> [REQUIRED WORK]
Find every line containing the string "Figs" in the data below, and report how many there are, with no other words.

########

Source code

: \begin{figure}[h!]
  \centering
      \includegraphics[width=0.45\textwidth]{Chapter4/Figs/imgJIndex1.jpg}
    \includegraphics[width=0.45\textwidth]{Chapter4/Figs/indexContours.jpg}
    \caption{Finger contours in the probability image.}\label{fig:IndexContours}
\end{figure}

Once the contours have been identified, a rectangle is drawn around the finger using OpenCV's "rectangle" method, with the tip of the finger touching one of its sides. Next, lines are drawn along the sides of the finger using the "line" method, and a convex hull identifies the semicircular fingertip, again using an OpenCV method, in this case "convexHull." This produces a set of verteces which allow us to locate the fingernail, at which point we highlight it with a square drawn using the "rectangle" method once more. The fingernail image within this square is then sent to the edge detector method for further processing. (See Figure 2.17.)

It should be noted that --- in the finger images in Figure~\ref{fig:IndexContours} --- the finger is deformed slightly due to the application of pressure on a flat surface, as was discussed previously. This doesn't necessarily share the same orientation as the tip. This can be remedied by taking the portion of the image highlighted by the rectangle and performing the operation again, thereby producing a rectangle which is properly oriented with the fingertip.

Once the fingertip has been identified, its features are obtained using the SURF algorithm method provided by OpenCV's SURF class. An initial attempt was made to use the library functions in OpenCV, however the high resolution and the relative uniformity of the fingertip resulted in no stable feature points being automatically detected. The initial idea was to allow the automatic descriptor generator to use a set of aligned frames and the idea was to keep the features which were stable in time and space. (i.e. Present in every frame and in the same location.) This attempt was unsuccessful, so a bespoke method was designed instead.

########

> [FINISHED EXERCISE]
2